### EXERCISE GOAL:
Return copies of the lines below that mention "Domain".

### RECORDS FOR THIS EXERCISE:
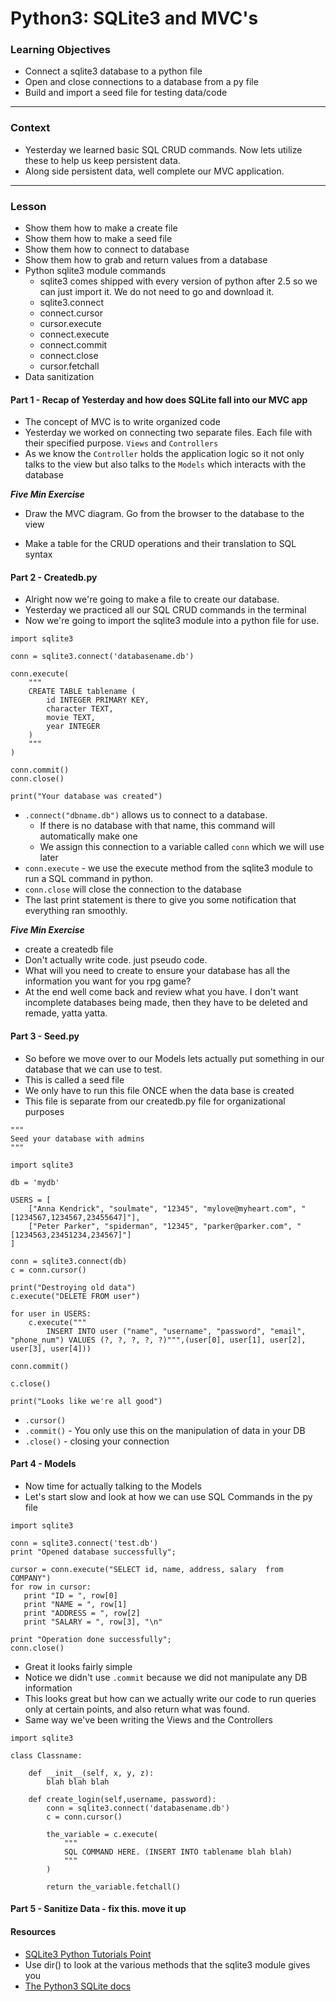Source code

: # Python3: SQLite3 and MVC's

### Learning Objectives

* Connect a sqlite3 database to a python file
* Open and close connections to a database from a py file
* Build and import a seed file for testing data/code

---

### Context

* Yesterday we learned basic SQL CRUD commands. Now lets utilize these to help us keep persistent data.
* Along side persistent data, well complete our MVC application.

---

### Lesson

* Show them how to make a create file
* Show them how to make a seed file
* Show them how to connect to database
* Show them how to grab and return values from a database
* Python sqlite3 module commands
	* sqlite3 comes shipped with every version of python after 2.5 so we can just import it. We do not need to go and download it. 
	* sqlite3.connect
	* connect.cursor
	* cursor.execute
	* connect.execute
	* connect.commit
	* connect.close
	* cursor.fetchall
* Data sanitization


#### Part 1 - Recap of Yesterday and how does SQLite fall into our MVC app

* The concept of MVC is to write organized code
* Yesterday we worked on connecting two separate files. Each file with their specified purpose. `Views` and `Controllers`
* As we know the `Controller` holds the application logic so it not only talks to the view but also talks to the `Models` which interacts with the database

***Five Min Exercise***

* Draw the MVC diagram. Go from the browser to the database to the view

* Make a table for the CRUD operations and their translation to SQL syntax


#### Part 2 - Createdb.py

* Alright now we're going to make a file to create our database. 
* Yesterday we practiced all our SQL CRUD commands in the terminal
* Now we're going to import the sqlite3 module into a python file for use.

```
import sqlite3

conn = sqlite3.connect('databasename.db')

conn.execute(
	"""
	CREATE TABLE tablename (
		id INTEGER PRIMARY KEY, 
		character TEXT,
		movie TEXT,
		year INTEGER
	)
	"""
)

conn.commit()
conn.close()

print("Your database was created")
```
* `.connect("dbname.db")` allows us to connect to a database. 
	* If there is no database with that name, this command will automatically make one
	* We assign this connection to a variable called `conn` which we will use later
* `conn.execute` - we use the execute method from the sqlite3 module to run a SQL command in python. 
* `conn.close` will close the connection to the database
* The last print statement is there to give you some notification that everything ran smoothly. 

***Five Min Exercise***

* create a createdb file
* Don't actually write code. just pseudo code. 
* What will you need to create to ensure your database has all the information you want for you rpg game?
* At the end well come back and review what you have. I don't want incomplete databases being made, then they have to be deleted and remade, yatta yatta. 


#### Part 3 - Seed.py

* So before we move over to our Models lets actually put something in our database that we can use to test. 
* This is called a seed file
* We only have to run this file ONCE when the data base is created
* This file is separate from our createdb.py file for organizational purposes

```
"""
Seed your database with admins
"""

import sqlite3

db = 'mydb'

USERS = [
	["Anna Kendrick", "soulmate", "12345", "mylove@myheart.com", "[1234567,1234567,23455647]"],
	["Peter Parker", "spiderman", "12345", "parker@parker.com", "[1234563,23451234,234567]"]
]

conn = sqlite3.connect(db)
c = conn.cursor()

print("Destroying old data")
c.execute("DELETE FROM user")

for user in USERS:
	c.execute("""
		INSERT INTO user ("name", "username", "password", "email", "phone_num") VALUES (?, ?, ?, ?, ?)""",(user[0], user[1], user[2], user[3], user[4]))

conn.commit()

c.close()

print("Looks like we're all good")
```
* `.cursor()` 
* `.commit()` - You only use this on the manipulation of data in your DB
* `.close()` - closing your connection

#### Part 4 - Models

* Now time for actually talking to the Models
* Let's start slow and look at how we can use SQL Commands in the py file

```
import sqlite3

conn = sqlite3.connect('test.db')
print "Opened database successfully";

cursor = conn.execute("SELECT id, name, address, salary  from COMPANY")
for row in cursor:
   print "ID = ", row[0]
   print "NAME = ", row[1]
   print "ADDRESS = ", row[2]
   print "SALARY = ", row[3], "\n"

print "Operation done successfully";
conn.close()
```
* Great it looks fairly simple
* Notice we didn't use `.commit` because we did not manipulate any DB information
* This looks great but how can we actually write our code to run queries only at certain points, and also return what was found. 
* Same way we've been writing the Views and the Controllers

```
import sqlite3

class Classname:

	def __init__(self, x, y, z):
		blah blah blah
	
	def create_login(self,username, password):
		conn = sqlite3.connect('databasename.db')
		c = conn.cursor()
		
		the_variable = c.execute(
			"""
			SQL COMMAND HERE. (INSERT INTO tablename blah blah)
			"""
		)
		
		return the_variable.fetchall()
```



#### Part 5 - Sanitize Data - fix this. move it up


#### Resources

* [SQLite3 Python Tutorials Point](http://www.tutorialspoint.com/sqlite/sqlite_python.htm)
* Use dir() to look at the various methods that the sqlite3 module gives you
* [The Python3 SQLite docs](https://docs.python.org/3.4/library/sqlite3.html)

---

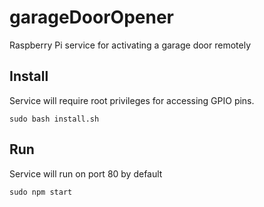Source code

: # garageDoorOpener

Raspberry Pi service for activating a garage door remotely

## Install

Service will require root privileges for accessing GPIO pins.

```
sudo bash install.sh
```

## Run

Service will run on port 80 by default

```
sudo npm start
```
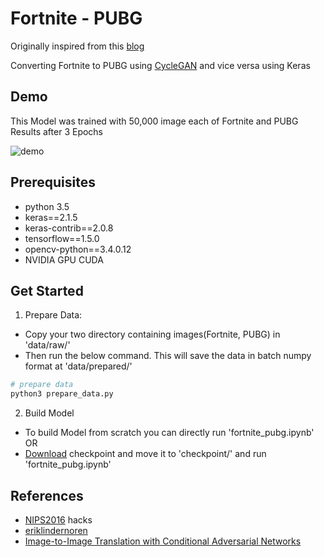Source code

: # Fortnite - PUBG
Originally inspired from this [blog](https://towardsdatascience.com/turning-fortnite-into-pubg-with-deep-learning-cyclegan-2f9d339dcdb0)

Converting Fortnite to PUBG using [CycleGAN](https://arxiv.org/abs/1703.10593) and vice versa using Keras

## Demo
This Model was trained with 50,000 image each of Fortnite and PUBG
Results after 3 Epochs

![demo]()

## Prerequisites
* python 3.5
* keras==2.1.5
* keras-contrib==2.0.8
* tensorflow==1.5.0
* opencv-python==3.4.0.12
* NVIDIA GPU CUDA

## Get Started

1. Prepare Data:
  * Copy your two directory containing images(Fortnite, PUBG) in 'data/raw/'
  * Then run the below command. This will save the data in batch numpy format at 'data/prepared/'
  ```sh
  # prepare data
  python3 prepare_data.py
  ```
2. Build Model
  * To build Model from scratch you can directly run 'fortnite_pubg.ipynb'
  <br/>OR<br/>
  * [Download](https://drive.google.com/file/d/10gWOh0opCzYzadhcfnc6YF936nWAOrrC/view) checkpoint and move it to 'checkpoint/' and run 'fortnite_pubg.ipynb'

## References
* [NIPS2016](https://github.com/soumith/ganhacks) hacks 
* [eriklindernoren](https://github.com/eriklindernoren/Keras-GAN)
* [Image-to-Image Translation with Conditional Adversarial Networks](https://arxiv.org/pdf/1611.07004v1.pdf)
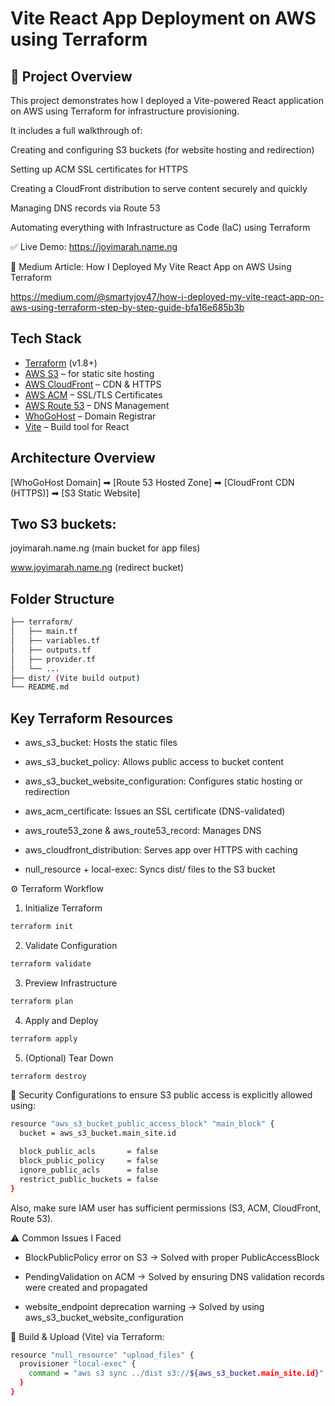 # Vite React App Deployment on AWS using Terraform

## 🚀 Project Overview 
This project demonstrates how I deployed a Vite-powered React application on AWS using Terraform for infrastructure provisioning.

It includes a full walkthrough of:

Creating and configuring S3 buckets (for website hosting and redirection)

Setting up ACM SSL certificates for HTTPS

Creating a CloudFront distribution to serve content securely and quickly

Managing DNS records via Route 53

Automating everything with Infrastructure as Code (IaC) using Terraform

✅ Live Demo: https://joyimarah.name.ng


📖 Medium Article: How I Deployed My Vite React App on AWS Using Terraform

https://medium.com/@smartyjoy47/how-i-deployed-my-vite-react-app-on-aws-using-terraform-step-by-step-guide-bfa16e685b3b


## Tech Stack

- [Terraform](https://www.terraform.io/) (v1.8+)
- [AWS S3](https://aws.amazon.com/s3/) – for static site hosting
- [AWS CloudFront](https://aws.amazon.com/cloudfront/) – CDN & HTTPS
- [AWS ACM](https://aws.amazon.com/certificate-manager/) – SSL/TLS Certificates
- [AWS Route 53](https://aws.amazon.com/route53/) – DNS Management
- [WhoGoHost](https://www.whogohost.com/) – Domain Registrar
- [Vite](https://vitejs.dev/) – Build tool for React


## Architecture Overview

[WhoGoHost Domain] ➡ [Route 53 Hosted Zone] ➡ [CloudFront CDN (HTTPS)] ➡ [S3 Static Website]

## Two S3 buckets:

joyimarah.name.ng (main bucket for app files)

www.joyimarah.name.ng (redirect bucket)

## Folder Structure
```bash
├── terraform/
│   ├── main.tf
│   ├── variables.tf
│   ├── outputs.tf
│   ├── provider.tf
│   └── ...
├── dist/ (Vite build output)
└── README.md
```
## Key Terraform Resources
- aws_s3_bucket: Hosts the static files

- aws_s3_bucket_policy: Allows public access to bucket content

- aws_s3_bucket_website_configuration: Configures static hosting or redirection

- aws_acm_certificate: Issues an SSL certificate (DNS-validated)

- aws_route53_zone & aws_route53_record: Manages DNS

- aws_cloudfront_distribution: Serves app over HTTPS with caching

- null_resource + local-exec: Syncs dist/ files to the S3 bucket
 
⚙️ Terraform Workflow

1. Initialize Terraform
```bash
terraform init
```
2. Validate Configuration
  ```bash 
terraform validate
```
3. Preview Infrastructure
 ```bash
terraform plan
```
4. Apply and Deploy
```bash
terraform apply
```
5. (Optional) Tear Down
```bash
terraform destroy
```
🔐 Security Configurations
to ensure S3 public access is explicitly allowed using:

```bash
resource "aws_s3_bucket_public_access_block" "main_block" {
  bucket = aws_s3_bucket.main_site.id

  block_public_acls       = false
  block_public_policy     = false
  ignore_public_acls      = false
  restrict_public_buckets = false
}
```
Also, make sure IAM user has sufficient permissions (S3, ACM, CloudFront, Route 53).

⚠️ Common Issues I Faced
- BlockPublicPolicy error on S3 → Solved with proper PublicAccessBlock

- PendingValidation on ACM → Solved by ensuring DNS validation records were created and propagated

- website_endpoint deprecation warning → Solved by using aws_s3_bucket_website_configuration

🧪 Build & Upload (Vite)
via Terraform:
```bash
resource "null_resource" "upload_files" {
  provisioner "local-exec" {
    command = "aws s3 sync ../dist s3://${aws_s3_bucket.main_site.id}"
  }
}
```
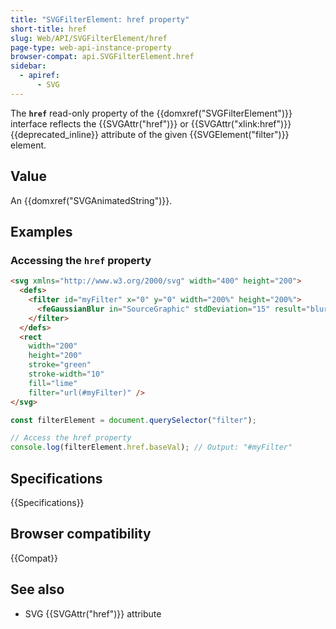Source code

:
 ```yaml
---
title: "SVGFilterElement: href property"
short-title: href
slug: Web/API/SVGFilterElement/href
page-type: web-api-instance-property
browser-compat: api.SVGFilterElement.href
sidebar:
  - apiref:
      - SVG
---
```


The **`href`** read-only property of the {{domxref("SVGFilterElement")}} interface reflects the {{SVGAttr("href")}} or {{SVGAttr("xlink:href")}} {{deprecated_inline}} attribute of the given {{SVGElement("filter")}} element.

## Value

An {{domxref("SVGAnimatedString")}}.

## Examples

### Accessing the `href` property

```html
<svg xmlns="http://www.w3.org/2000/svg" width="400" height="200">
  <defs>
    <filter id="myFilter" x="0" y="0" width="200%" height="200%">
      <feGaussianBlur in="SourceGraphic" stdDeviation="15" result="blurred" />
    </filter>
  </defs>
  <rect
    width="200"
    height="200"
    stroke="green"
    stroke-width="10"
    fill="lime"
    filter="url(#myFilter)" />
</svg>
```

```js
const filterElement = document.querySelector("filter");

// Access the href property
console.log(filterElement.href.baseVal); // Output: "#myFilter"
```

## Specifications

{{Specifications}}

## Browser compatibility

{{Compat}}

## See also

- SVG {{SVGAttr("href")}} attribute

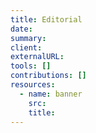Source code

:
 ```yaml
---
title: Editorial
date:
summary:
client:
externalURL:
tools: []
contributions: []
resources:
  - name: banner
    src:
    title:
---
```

==

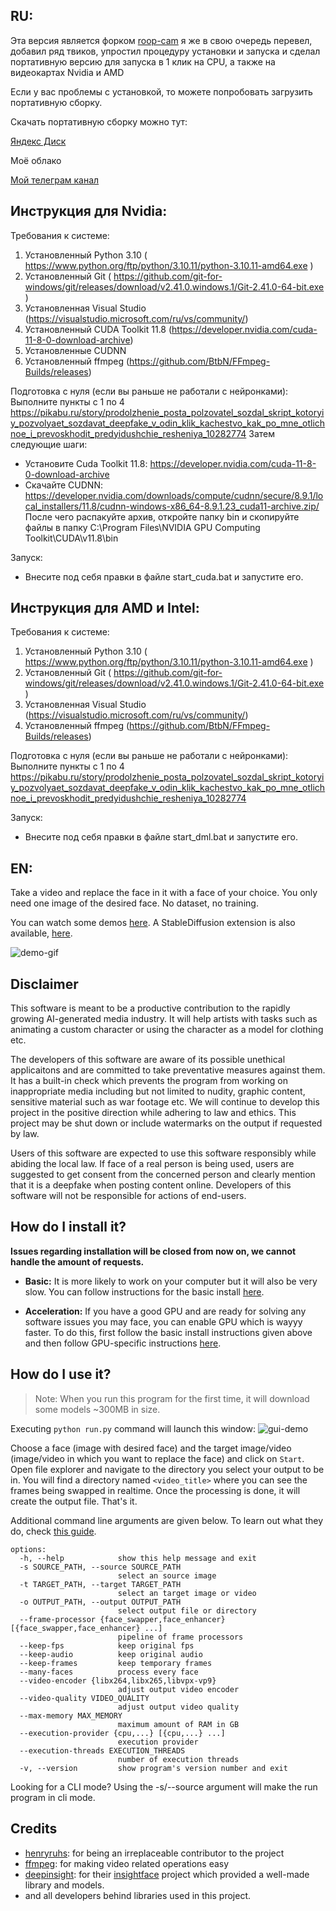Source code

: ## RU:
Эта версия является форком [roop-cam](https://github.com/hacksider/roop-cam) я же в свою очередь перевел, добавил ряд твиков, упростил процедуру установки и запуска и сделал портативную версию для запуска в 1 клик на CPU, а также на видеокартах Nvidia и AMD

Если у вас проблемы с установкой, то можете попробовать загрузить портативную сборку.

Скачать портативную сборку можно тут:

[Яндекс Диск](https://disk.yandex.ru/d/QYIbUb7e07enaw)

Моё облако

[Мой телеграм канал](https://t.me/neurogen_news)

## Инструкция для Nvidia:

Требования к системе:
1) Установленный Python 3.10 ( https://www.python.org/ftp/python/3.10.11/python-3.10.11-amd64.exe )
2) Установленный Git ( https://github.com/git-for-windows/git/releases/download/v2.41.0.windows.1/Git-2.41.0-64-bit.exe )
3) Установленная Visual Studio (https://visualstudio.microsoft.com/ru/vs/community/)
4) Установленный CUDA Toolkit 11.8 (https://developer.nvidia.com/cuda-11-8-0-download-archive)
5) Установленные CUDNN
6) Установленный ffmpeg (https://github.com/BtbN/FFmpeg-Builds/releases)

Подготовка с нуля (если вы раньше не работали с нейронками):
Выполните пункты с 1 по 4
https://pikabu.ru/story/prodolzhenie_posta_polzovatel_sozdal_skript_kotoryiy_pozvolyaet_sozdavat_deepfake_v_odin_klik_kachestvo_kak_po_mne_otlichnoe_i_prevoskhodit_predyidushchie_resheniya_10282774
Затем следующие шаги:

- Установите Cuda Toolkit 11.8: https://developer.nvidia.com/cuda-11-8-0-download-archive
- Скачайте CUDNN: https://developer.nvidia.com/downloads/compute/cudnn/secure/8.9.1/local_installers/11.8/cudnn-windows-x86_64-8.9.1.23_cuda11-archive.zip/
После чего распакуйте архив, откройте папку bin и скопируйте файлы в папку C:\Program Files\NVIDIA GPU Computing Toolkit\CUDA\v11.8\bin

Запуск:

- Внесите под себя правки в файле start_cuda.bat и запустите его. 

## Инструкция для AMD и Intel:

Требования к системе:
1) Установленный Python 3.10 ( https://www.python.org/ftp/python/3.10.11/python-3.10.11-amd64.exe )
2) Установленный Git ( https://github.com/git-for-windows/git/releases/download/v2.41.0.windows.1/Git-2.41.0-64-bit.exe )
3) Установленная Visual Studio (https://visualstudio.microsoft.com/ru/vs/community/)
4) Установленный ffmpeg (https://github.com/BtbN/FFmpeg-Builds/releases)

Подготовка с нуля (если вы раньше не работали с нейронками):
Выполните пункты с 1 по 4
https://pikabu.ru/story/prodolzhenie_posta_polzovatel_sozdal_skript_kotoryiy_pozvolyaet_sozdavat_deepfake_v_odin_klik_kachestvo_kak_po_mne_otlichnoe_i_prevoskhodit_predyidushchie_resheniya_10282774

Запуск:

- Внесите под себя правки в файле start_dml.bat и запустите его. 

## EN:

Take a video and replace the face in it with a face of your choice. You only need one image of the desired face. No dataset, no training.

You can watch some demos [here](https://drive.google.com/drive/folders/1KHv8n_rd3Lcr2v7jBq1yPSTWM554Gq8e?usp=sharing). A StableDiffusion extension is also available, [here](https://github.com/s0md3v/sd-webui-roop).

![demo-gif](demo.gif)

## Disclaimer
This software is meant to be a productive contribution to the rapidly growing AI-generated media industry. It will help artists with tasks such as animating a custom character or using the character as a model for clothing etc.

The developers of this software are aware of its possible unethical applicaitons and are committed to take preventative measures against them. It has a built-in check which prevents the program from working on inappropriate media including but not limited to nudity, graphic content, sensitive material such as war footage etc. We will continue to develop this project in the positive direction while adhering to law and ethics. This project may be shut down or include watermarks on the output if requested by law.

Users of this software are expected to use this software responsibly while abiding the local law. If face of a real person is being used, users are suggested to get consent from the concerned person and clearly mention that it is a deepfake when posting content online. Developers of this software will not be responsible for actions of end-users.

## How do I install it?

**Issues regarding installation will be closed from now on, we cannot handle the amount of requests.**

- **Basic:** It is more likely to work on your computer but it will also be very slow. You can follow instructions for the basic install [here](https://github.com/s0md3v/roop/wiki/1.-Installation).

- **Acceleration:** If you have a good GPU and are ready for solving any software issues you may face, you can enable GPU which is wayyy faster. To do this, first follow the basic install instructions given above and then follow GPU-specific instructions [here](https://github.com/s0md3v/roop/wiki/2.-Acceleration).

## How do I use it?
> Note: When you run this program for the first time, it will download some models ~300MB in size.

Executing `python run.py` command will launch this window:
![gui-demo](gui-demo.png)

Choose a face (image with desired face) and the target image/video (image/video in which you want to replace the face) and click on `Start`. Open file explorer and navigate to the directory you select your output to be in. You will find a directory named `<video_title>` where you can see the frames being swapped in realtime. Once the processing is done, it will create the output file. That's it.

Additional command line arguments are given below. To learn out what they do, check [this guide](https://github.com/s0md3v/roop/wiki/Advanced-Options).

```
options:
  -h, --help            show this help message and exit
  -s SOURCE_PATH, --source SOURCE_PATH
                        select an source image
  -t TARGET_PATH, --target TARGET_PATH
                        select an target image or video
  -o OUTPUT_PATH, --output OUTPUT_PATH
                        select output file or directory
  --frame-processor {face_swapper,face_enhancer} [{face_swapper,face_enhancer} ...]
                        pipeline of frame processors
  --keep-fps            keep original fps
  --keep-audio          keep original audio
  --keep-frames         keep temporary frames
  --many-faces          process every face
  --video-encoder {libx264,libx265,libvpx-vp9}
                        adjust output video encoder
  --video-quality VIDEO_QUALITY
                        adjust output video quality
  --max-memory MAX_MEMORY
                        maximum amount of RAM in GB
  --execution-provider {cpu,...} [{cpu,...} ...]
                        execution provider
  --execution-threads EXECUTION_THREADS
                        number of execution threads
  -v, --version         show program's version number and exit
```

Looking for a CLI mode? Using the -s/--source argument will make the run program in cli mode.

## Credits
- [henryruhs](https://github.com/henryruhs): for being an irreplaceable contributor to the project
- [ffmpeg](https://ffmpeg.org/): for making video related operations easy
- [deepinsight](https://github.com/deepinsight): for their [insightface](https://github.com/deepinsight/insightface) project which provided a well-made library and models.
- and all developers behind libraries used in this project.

### OUTPUT FOR THIS EXERCISE:
- [WhoGoHost](https://www.whogohost.com/) – Domain Registrar
[WhoGoHost Domain] ➡ [Route 53 Hosted Zone] ➡ [CloudFront CDN (HTTPS)] ➡ [S3 Static Website]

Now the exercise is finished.